Your instructions ▸ Write out again, exactly, the lines below starting at the one with "publisher.publisher FROM game" and ending at the one with "4. Copy paste je gemaakte SQL query hieronder".
** Extracted entries follows **
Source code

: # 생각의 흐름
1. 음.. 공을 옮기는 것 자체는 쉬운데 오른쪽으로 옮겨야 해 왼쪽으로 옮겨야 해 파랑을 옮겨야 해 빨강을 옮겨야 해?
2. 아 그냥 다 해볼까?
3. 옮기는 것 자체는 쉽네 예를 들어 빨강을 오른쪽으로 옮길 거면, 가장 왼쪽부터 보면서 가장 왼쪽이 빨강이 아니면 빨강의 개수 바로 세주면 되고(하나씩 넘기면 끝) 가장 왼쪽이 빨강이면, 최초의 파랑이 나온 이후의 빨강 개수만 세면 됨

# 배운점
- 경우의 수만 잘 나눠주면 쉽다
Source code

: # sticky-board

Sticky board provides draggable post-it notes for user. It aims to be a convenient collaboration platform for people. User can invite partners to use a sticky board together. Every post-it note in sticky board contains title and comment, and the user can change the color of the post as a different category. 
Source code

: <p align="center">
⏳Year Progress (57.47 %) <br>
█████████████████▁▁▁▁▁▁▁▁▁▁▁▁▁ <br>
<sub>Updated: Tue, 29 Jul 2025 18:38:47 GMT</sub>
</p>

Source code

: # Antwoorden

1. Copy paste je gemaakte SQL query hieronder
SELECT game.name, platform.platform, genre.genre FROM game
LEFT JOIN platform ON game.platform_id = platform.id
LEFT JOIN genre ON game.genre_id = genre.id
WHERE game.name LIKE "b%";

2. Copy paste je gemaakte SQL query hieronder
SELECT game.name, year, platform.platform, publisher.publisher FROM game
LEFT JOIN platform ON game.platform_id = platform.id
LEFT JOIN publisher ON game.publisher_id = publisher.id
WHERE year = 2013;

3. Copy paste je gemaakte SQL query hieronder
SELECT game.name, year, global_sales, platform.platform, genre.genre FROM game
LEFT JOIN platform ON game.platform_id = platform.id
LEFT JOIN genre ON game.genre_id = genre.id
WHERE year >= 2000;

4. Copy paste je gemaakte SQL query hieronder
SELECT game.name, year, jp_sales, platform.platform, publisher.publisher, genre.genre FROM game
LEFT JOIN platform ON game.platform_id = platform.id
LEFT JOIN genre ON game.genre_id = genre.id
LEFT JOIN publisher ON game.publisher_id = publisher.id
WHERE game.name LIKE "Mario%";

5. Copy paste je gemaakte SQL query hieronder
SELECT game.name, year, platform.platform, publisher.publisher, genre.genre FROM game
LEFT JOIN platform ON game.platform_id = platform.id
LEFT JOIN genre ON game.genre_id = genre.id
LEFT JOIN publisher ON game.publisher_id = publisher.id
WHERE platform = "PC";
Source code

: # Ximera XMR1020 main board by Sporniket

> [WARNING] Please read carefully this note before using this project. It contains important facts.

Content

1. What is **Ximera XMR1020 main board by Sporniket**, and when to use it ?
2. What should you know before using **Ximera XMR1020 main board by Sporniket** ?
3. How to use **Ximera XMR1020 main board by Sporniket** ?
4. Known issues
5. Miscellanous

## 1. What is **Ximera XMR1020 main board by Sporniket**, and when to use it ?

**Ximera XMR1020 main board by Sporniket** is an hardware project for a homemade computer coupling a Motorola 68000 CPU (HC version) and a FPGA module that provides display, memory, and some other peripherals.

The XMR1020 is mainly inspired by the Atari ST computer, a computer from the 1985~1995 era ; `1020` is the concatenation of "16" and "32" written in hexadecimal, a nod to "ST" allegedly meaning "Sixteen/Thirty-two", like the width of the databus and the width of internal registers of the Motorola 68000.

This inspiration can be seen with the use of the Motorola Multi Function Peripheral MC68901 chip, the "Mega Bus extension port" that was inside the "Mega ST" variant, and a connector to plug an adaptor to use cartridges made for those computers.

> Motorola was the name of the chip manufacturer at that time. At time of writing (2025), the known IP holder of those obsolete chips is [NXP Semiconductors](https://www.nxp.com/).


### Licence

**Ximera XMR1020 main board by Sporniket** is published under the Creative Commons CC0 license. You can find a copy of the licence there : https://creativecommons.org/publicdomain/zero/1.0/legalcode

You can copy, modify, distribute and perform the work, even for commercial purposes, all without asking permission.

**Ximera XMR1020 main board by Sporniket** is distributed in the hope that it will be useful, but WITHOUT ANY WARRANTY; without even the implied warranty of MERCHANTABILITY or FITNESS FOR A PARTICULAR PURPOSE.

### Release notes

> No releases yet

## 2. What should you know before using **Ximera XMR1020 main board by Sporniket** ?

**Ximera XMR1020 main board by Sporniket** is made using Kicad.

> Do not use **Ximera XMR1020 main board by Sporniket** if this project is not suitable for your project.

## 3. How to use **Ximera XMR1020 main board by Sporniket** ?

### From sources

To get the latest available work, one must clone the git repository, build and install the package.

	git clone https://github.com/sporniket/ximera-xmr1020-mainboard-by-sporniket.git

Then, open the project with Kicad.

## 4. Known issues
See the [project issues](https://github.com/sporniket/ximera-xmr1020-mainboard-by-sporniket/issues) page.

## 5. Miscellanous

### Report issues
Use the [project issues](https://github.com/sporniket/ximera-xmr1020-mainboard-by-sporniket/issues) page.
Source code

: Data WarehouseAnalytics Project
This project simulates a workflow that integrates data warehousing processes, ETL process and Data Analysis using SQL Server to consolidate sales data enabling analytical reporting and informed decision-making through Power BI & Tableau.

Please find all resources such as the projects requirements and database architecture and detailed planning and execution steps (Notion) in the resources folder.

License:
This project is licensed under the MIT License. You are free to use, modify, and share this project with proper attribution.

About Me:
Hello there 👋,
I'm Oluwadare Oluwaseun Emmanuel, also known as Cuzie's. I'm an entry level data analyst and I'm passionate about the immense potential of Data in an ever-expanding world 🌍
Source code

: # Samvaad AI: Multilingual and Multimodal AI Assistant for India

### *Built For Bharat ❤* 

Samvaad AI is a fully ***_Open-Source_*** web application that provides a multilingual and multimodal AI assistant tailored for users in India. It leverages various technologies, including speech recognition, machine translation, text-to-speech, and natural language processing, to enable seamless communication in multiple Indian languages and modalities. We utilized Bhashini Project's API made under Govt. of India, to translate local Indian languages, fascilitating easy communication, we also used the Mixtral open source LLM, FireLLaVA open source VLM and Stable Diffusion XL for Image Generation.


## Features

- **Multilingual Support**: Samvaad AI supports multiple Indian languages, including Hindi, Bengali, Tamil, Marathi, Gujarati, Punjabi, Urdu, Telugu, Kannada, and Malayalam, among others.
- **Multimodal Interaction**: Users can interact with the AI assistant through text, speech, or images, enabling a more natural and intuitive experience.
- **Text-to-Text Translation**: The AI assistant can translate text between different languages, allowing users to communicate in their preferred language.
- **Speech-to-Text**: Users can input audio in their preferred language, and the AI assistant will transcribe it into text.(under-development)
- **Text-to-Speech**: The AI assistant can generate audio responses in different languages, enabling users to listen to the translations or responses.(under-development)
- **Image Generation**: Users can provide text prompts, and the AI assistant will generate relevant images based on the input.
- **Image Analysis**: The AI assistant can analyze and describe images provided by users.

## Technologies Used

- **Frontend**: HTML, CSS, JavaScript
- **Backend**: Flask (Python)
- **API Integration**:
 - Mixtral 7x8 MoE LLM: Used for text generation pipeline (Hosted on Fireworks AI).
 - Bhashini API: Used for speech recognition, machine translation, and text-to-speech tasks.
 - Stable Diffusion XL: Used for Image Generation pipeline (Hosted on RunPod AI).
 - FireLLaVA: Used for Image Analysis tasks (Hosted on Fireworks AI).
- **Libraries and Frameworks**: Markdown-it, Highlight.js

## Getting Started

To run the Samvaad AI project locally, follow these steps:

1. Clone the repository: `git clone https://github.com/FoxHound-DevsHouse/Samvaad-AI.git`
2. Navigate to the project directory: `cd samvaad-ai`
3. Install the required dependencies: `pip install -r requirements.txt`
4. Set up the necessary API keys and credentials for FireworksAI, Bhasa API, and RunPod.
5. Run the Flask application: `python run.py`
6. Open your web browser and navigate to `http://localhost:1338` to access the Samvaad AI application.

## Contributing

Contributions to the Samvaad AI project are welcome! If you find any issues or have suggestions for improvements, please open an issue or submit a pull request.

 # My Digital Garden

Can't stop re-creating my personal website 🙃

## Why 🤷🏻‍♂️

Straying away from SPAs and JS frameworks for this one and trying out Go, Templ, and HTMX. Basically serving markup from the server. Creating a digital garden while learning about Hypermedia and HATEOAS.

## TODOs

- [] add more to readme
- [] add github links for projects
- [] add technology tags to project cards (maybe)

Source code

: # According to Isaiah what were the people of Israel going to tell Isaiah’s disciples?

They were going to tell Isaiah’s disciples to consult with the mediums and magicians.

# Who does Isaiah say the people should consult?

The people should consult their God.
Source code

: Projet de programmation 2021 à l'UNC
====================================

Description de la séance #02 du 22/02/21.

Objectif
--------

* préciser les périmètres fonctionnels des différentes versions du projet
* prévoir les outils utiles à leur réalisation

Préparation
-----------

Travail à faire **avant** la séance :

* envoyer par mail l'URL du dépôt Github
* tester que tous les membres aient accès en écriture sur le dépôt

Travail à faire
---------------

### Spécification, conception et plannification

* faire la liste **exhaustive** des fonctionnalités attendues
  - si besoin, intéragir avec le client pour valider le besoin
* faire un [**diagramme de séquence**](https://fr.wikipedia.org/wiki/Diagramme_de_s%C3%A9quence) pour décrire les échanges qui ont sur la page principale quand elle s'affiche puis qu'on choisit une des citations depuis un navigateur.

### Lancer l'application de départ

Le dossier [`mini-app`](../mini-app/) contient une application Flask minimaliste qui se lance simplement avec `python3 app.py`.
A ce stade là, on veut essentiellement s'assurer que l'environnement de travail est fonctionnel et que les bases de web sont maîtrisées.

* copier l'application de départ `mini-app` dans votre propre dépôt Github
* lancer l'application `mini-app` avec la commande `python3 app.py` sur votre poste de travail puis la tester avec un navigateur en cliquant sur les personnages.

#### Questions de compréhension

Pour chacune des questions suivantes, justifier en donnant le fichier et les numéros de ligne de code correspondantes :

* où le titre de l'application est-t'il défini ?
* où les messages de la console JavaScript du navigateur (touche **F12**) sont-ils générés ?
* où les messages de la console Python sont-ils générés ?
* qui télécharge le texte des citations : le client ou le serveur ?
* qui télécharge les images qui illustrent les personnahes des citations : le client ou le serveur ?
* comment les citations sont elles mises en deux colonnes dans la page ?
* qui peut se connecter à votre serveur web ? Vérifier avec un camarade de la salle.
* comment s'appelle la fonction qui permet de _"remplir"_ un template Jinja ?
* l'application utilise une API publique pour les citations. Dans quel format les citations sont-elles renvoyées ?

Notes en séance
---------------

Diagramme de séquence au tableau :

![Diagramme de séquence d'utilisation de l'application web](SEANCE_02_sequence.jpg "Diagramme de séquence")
** End of Extracted entries **
Written reply ▸
SELECT game.name, year, platform.platform, publisher.publisher FROM game
LEFT JOIN platform ON game.platform_id = platform.id
LEFT JOIN publisher ON game.publisher_id = publisher.id
WHERE year = 2013;

3. Copy paste je gemaakte SQL query hieronder
SELECT game.name, year, global_sales, platform.platform, genre.genre FROM game
LEFT JOIN platform ON game.platform_id = platform.id
LEFT JOIN genre ON game.genre_id = genre.id
WHERE year >= 2000;

4. Copy paste je gemaakte SQL query hieronder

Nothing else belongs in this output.